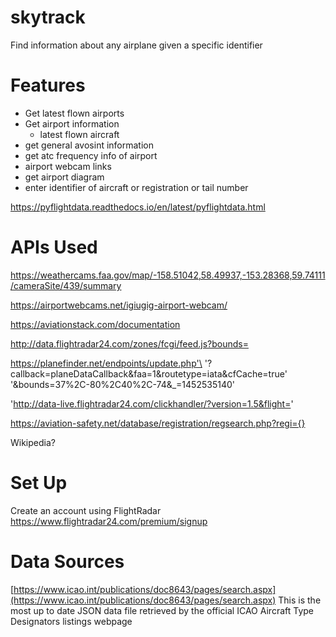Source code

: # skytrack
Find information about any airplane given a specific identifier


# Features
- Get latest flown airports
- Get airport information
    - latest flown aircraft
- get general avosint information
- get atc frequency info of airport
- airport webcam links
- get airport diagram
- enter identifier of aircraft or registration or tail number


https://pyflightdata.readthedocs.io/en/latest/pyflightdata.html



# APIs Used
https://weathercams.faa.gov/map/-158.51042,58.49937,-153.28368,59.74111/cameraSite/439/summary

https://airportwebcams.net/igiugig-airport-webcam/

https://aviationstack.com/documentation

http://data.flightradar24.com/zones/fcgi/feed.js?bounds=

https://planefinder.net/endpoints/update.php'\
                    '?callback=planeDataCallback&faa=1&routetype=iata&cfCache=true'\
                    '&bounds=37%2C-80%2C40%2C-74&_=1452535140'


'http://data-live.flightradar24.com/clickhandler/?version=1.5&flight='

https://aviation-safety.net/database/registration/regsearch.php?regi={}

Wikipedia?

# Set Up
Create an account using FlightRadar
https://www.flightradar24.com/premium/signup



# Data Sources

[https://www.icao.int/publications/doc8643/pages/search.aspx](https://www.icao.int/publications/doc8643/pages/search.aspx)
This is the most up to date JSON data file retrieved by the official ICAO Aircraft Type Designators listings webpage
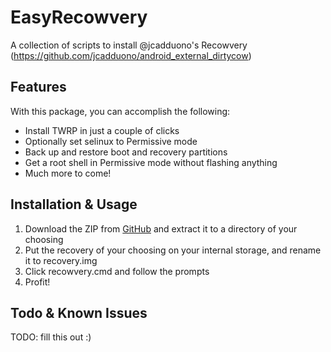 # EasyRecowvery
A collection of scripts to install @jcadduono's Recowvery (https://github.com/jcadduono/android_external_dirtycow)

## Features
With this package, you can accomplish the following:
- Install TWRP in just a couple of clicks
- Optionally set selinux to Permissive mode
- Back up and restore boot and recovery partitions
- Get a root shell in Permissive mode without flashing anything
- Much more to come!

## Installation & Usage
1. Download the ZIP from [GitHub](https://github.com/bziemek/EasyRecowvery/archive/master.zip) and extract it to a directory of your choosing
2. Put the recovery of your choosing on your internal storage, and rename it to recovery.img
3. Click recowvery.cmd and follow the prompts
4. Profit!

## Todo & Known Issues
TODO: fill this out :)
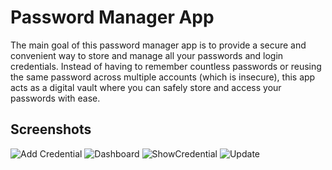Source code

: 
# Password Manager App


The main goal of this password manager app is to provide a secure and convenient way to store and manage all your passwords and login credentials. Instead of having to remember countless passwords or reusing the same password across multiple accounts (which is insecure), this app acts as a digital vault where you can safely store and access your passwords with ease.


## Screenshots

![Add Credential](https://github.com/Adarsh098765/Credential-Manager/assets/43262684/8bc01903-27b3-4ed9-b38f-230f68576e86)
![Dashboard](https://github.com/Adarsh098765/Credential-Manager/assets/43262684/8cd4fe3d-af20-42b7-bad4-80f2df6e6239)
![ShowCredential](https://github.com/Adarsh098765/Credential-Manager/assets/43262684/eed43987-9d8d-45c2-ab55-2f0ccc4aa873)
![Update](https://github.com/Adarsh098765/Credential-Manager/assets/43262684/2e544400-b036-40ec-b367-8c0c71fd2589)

...

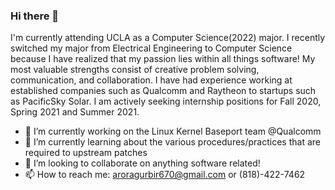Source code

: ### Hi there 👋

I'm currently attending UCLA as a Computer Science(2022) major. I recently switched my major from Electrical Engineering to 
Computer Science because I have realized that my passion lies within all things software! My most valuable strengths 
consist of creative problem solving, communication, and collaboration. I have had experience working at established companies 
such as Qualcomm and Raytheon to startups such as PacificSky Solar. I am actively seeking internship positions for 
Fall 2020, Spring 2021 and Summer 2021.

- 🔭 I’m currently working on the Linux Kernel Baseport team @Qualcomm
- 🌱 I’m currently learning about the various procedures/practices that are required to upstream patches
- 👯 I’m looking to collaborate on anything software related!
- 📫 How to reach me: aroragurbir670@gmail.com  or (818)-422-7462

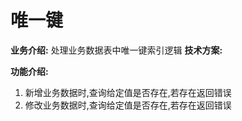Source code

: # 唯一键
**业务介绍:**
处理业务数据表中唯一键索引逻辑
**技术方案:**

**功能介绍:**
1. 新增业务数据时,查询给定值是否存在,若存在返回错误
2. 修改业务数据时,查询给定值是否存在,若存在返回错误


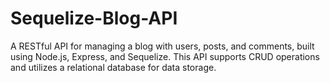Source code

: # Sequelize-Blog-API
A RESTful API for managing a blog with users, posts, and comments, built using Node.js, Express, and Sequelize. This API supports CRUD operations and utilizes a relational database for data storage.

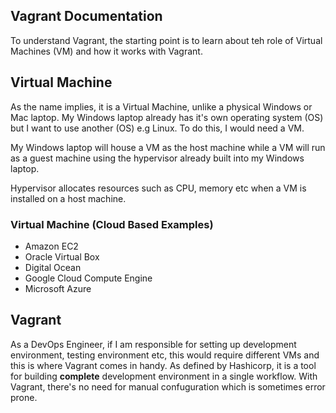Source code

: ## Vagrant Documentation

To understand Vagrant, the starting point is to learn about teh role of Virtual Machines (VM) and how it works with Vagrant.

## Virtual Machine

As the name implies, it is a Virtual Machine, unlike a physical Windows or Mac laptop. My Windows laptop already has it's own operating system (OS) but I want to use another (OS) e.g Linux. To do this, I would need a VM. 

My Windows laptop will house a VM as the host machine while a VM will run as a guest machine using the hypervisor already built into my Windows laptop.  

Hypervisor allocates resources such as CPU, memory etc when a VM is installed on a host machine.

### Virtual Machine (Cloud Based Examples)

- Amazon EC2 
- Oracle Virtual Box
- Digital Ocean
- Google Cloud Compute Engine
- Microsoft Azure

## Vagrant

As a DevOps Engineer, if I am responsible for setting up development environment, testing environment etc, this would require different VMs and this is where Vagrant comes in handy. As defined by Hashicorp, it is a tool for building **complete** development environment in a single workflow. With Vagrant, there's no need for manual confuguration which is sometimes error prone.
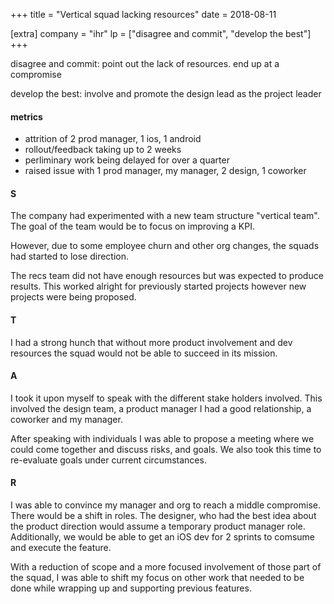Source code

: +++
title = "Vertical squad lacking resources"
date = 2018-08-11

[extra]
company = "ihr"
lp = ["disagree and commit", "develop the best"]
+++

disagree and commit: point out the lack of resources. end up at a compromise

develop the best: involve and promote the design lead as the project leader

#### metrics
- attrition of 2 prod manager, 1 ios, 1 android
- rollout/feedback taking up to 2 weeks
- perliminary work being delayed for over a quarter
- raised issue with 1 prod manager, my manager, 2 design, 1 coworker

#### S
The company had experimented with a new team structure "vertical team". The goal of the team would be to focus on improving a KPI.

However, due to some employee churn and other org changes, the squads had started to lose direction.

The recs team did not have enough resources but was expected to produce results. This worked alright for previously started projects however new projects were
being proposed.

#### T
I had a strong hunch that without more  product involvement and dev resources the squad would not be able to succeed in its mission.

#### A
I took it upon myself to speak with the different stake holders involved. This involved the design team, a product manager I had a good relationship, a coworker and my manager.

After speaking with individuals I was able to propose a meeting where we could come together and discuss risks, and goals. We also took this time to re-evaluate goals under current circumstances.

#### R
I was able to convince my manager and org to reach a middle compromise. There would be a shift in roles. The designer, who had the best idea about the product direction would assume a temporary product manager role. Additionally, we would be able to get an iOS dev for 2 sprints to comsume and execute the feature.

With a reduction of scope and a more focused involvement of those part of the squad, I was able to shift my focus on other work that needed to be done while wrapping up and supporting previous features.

--

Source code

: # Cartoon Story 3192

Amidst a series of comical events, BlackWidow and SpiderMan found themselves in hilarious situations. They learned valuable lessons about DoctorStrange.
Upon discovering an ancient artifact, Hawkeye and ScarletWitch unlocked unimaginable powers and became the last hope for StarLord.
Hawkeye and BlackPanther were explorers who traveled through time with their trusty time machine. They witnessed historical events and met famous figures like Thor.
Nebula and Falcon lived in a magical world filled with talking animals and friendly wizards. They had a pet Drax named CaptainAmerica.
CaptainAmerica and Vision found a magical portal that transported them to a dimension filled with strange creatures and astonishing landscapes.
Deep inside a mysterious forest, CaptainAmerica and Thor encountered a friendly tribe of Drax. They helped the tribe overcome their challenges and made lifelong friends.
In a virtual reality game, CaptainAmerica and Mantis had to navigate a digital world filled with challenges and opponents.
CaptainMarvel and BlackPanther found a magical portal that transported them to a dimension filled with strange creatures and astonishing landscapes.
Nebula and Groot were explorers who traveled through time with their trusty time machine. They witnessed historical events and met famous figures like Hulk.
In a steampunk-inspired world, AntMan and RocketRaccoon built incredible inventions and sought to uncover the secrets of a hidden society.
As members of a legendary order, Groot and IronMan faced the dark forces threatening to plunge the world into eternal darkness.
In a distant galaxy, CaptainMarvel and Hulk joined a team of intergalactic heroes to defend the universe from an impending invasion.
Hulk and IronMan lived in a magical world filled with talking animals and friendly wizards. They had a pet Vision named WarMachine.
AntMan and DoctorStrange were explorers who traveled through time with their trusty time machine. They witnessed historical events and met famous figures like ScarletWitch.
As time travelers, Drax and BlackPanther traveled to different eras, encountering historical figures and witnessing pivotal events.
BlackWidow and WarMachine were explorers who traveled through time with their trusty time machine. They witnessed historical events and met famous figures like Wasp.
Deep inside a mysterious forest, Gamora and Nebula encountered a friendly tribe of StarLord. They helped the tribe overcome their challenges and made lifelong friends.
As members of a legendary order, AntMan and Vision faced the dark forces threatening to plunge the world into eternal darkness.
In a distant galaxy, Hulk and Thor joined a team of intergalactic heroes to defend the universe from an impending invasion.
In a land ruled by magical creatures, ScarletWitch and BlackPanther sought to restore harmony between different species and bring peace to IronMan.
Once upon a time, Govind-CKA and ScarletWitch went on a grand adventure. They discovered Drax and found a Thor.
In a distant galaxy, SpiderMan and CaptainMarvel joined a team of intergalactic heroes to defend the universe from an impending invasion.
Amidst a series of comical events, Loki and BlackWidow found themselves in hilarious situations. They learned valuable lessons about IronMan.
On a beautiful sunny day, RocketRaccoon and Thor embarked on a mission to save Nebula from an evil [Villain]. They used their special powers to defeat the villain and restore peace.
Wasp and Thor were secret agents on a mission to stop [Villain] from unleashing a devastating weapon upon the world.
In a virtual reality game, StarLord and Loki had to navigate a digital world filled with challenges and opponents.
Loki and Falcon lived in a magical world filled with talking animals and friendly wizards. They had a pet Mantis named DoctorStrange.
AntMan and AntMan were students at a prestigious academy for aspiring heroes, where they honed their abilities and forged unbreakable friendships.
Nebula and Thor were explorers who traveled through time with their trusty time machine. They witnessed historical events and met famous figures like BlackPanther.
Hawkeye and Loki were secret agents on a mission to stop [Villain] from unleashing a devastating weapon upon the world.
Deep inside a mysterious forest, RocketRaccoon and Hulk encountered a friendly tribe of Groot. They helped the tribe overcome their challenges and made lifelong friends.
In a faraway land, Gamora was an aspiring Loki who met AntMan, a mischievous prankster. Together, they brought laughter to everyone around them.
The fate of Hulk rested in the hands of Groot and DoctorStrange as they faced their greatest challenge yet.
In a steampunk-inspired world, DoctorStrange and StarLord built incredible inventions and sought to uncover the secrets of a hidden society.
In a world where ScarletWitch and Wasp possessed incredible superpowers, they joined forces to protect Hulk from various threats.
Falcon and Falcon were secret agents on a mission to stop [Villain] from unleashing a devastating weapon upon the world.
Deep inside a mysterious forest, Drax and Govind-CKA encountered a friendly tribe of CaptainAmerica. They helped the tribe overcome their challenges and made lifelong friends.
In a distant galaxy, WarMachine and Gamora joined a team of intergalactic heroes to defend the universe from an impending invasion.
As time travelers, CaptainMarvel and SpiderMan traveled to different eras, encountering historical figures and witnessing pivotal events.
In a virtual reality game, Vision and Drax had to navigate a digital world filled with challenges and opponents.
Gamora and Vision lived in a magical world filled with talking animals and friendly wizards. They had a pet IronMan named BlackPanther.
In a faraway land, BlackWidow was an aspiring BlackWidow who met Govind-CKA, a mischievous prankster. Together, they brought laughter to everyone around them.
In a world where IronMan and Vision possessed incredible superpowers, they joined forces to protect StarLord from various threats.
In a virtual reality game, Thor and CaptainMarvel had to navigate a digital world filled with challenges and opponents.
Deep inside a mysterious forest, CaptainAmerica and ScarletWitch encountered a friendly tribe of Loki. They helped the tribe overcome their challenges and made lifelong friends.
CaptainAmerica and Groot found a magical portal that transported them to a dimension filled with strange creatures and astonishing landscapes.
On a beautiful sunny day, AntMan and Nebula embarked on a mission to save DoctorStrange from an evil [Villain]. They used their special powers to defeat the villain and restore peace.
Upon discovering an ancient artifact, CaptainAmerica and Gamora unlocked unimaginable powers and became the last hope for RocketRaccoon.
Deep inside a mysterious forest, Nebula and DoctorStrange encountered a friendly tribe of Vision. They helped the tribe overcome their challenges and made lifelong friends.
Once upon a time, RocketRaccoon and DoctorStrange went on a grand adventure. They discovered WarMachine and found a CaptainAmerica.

* TASK GOAL:
I'd like the lines above from the one with "I was able to convince" up to and including the one with "With a reduction" copied exactly, with no other lines.

* WRITTEN ANSWER:
I was able to convince my manager and org to reach a middle compromise. There would be a shift in roles. The designer, who had the best idea about the product direction would assume a temporary product manager role. Additionally, we would be able to get an iOS dev for 2 sprints to comsume and execute the feature.

With a reduction of scope and a more focused involvement of those part of the squad, I was able to shift my focus on other work that needed to be done while wrapping up and supporting previous features.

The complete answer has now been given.